3.1.3. Debriefing: A Learning Moment

Debriefing was regarded as a crucial moment for consolidating learning. Students in Brazil often emphasized how this stage confirmed their correct practices and built confidence, whereas those in Peru highlighted its role in identifying overlooked steps and reinforcing safety checklists. The following statements illustrate this subcategory:
The debriefing is one of the most important parts because it allowed the identification of points of improvement, it being a positive and targeted feedback on the activity performed. (Student 04 - UFRJ).
I think that very end (debriefing) was the main thing for us to realize that we did everything right. And I think it was a very cool instrument for us to understand. (Student 02 - UFRJ)
The debriefing was important to consolidate what we did and review what was done (...) (Student 07 - UFV)
(...) I consider debriefing to be an important step in the learning process because it allowed us to reflect with tutors and colleagues on what we did well and the aspects that need to be improved. It’s the first time I’ve had this experience, I hope all teachers do it. (Student 03-UAC)

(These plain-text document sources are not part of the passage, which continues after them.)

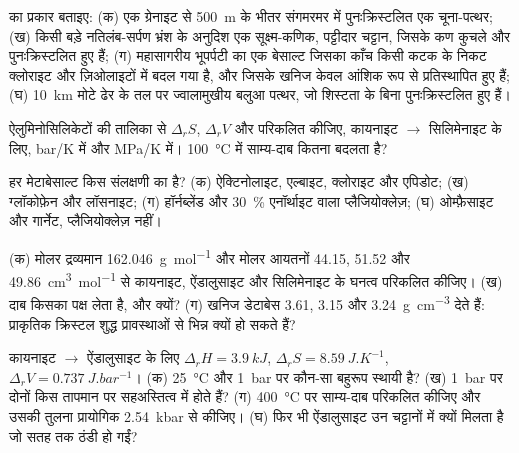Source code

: \begin{exercise}[$\star$]\label{exo:b2:metamorphic-facies:1}
 का प्रकार बताइए: (क) एक ग्रेनाइट से
\qty{500}{m} के भीतर संगमरमर में पुनःक्रिस्टलित एक चूना-पत्थर; (ख) किसी बड़े नतिलंब-सर्पण
भ्रंश के अनुदिश एक सूक्ष्म-कणिक, पट्टीदार चट्टान, जिसके कण कुचले और पुनःक्रिस्टलित हुए हैं; (ग) महासागरीय भूपर्पटी का एक बेसाल्ट जिसका
काँच किसी कटक के निकट क्लोराइट और ज़िओलाइटों में बदल गया है, और जिसके खनिज केवल आंशिक रूप से
प्रतिस्थापित हुए हैं; (घ) \qty{10}{km} मोटे ढेर के तल पर ज्वालामुखीय बलुआ पत्थर,
जो शिस्टता के बिना पुनःक्रिस्टलित हुए हैं।
\end{exercise}

\begin{exercise}[$\star$]\label{exo:b2:metamorphic-facies:2}
ऐलुमिनोसिलिकेटों की तालिका से $\Delta_r S$, $\Delta_r V$ और  परिकलित कीजिए,
कायनाइट $\to$ सिलिमेनाइट के लिए, \unit{bar/K} में और \unit{MPa/K} में। \qty{100}{\celsius} में
साम्य-दाब कितना बदलता है?
\end{exercise}

\begin{exercise}[$\star$]\label{exo:b2:metamorphic-facies:3}
हर मेटाबेसाल्ट किस संलक्षणी का है? (क) ऐक्टिनोलाइट, एल्बाइट, क्लोराइट और
एपिडोट; (ख) ग्लॉकोफ़ेन और लॉसनाइट; (ग) हॉर्नब्लेंड और
\qty{30}{\percent} एनॉर्थाइट वाला प्लैजियोक्लेज़; (घ) ओम्फ़ैसाइट और गार्नेट, प्लैजियोक्लेज़ नहीं।
\end{exercise}

\begin{exercise}[$\star$]\label{exo:b2:metamorphic-facies:4}
(क) मोलर द्रव्यमान \qty{162.046}{g.mol^{-1}} और मोलर आयतनों 44.15, 51.52 और
\qty{49.86}{cm^3.mol^{-1}} से कायनाइट, ऐंडालुसाइट और सिलिमेनाइट के घनत्व परिकलित कीजिए।
(ख) दाब किसका पक्ष लेता है, और क्यों? (ग) खनिज डेटाबेस 3.61, 3.15 और
\qty{3.24}{g.cm^{-3}} देते हैं: प्राकृतिक क्रिस्टल शुद्ध प्रावस्थाओं से भिन्न क्यों हो सकते हैं?
\end{exercise}

\begin{exercise}[$\star\star$]\label{exo:b2:metamorphic-facies:5}
कायनाइट $\to$ ऐंडालुसाइट के लिए $\Delta_r H = \qty{3.9}{kJ}$, $\Delta_r S =
\qty{8.59}{J.K^{-1}}$, $\Delta_r V = \qty{0.737}{J.bar^{-1}}$। (क) \qty{25}{\celsius} और \qty{1}{bar} पर
कौन-सा बहुरूप स्थायी है? (ख) \qty{1}{bar} पर दोनों किस तापमान पर
सहअस्तित्व में होते हैं? (ग) \qty{400}{\celsius} पर साम्य-दाब परिकलित कीजिए और
उसकी तुलना प्रायोगिक \qty{2.54}{kbar} से कीजिए। (घ) फिर भी ऐंडालुसाइट उन चट्टानों में क्यों
मिलता है जो सतह तक ठंडी हो गईं?
\end{exercise}


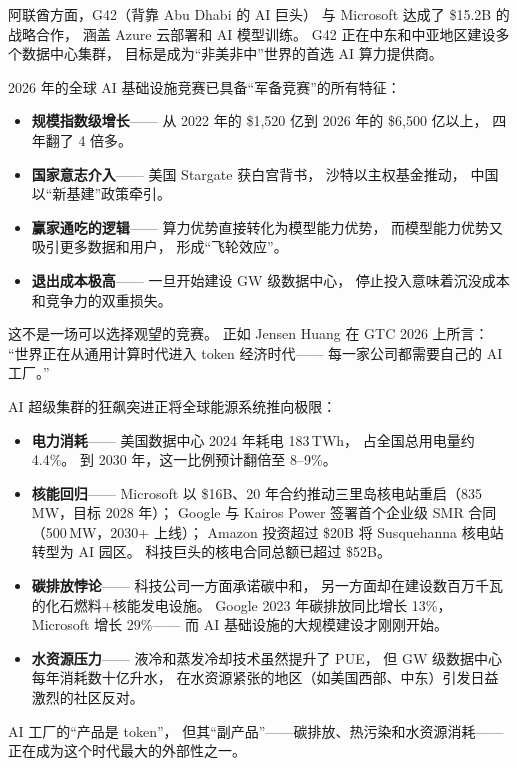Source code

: 阿联酋方面，G42（背靠 Abu Dhabi 的 AI 巨头）
与 Microsoft 达成了 \$15.2B 的战略合作，
涵盖 Azure 云部署和 AI 模型训练。
G42 正在中东和中亚地区建设多个数据中心集群，
目标是成为``非美非中''世界的首选 AI 算力提供商。


\begin{corebox}
2026 年的全球 AI 基础设施竞赛已具备``军备竞赛''的所有特征：
\begin{itemize}[noitemsep]
  \item \textbf{规模指数级增长}——
        从 2022 年的 \$1,520 亿到 2026 年的 \$6,500 亿以上，
        四年翻了 4 倍多。
  \item \textbf{国家意志介入}——
        美国 Stargate 获白宫背书，
        沙特以主权基金推动，
        中国以``新基建''政策牵引。
  \item \textbf{赢家通吃的逻辑}——
        算力优势直接转化为模型能力优势，
        而模型能力优势又吸引更多数据和用户，
        形成``飞轮效应''。
  \item \textbf{退出成本极高}——
        一旦开始建设 GW 级数据中心，
        停止投入意味着沉没成本和竞争力的双重损失。
\end{itemize}
这不是一场可以选择观望的竞赛。
正如 Jensen Huang 在 GTC 2026 上所言：
``世界正在从通用计算时代进入 token 经济时代——
每一家公司都需要自己的 AI 工厂。''
\end{corebox}


\begin{warnbox}
AI 超级集群的狂飙突进正将全球能源系统推向极限：

\begin{itemize}[noitemsep]
  \item \textbf{电力消耗}——
        美国数据中心 2024 年耗电 183\,TWh，
        占全国总用电量约 4.4\%。
        到 2030 年，这一比例预计翻倍至 8--9\%。
  \item \textbf{核能回归}——
        Microsoft 以 \$16B、20 年合约推动三里岛核电站重启（835\,MW，目标 2028 年）；
        Google 与 Kairos Power 签署首个企业级 SMR 合同（500\,MW，2030+ 上线）；
        Amazon 投资超过 \$20B 将 Susquehanna 核电站转型为 AI 园区。
        科技巨头的核电合同总额已超过 \$52B。
  \item \textbf{碳排放悖论}——
        科技公司一方面承诺碳中和，
        另一方面却在建设数百万千瓦的化石燃料+核能发电设施。
        Google 2023 年碳排放同比增长 13\%，
        Microsoft 增长 29\%——
        而 AI 基础设施的大规模建设才刚刚开始。
  \item \textbf{水资源压力}——
        液冷和蒸发冷却技术虽然提升了 PUE，
        但 GW 级数据中心每年消耗数十亿升水，
        在水资源紧张的地区（如美国西部、中东）引发日益激烈的社区反对。
\end{itemize}

AI 工厂的``产品是 token''，
但其``副产品''——碳排放、热污染和水资源消耗——
正在成为这个时代最大的外部性之一。
\end{warnbox}

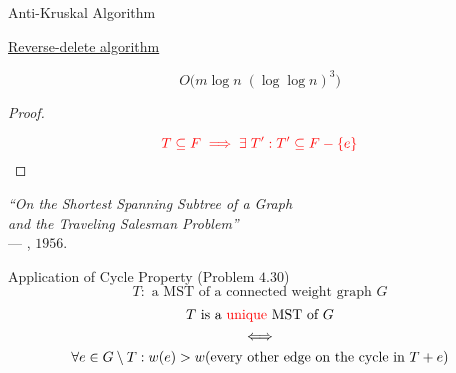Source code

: \begin{frame}{}
  \begin{exampleblock}{Anti-Kruskal Algorithm}
    \centerline{\href{https://en.wikipedia.org/wiki/Reverse-delete_algorithm}{Reverse-delete algorithm }}
  \end{exampleblock}

  \pause
  \[
    O\Big(m \log n\; (\log \log n)^3\Big)
  \]

  \pause
  \begin{proof}
    \centerline{}
    \pause
    \[
      \textcolor{red}{T \subseteq F \implies \exists\; T': T' \subseteq F - \left\{e\right\}}
    \]
  \end{proof}

  \pause
  \vspace{0.20cm}
  \begin{center}
    {\it ``On the Shortest Spanning Subtree of a Graph \\
    and the Traveling Salesman Problem''} \\
    \hfill --- , $1956$.
  \end{center}
\end{frame}

\begin{frame}{}
  \begin{exampleblock}{Application of Cycle Property (Problem $4.30$)}
    \[
      T: \text{ a MST of a connected weight graph } G
    \]
    \begin{gather*}
      T \text{ is a \textcolor{red}{unique} MST of } G \\
      \iff \\
      \forall e \in G \setminus T:
      w(e) > w(\text{every other edge on the cycle in $T + e$})
    \end{gather*}
  \end{exampleblock}

  \pause
\end{frame}

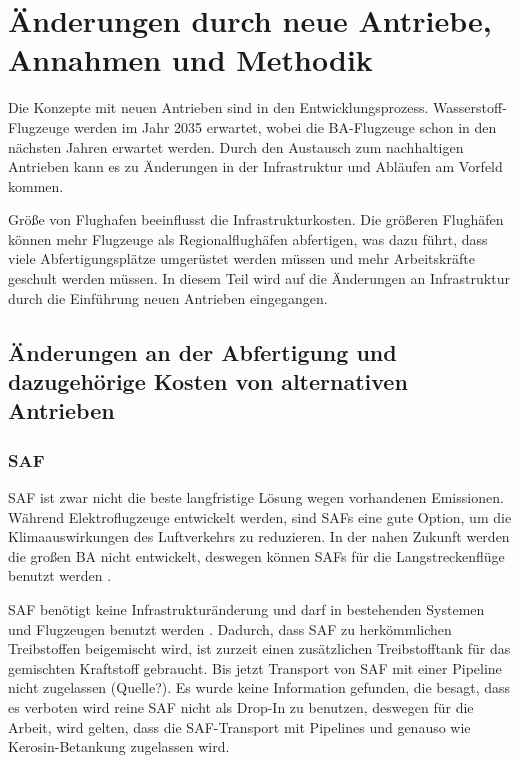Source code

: \chapter{Änderungen durch neue Antriebe, Annahmen und Methodik}
\label{ch:Änderungen durch neue Antriebe, Annahmen und Methodik}

Die Konzepte mit neuen Antrieben sind in den Entwicklungsprozess. Wasserstoff-Flugzeuge werden im Jahr 2035 erwartet, wobei die BA-Flugzeuge
schon in den nächsten Jahren erwartet werden.
Durch den Austausch zum nachhaltigen Antrieben kann es zu Änderungen in der Infrastruktur und Abläufen am Vorfeld kommen.


Größe von Flughafen beeinflusst die Infrastrukturkosten. Die größeren Flughäfen können mehr Flugzeuge als Regionalflughäfen 
abfertigen, was dazu führt, dass viele Abfertigungsplätze umgerüstet werden müssen und 
mehr Arbeitskräfte geschult werden müssen. In diesem Teil wird auf die Änderungen an Infrastruktur durch die Einführung 
neuen Antrieben eingegangen.

\section{Änderungen an der Abfertigung und dazugehörige Kosten von alternativen Antrieben}
\label{s:Änderungen an der Abfertigung und dazugehörige Kosten von alternativen Antrieben}

\subsection{SAF}

SAF ist zwar nicht die beste langfristige Lösung wegen vorhandenen Emissionen. 
Während Elektroflugzeuge entwickelt werden, sind SAFs eine gute Option, um die Klimaauswirkungen des Luftverkehrs zu reduzieren.
In der nahen Zukunft werden die großen BA nicht entwickelt, deswegen können SAFs für die Langstreckenflüge benutzt werden \cite{dalmia2022powering}.


SAF benötigt keine Infrastrukturänderung und darf in bestehenden Systemen und Flugzeugen benutzt werden \cite{dalmia2022powering}.
Dadurch, dass SAF zu herkömmlichen Treibstoffen beigemischt wird, ist zurzeit einen zusätzlichen Treibstofftank 
für das gemischten Kraftstoff gebraucht. Bis jetzt Transport von SAF mit einer Pipeline nicht zugelassen (Quelle?).
Es wurde keine Information gefunden, die besagt, dass es verboten wird reine SAF nicht als
Drop-In zu benutzen, deswegen für die Arbeit, wird gelten, dass die SAF-Transport mit Pipelines und genauso wie Kerosin-Betankung zugelassen wird.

3.2. Category 2: Clinical Simulation: Teaching Strategy to Improve Autonomy and Safety for HAI Prevention

Participants emphasized that simulation increased their awareness of risks and attention to detail in nursing care. In Brazil, students frequently reflected on how simulation enhanced their decision-making confidence and reduced fear of errors, while in Peru, students stressed how it revealed the importance of small procedural details and the potential consequences of omissions. The following testimonials illustrate this subcategory:
(...) Practical and everyday cases help us to better understand the procedures and to be better prepared in the clinical field. (Student 35 – UNACH)
I think we are also aware of how much a simple act, or even a sequence of acts, can impact a patient’s life. (Student 05 - UFRJ)
I think that in practice, when we do it, we realize that these infections occur because of details. So, when we see someone doing it, or we do it ourselves, we pay attention and realize how important the details are for the safety of care. (...) (Student 01 - UFV)
(...) Possible complications should be included, and the nursing professional should manage them during the procedure to be better prepared in a real scenario (Student 23 - UNACH).
(...) This controlled environment allowed me to focus on the process, on the application of theoretical knowledge and on learning from our actions; I made mistakes, yes, but the ability to correct and retrospectively analyze them, along with teacher feedback, generated a sense of growth and progress. The feedback, although it sometimes pointed out errors, was not perceived as a negative criticism, but rather as a guide for improvement. (Student 05-UAC)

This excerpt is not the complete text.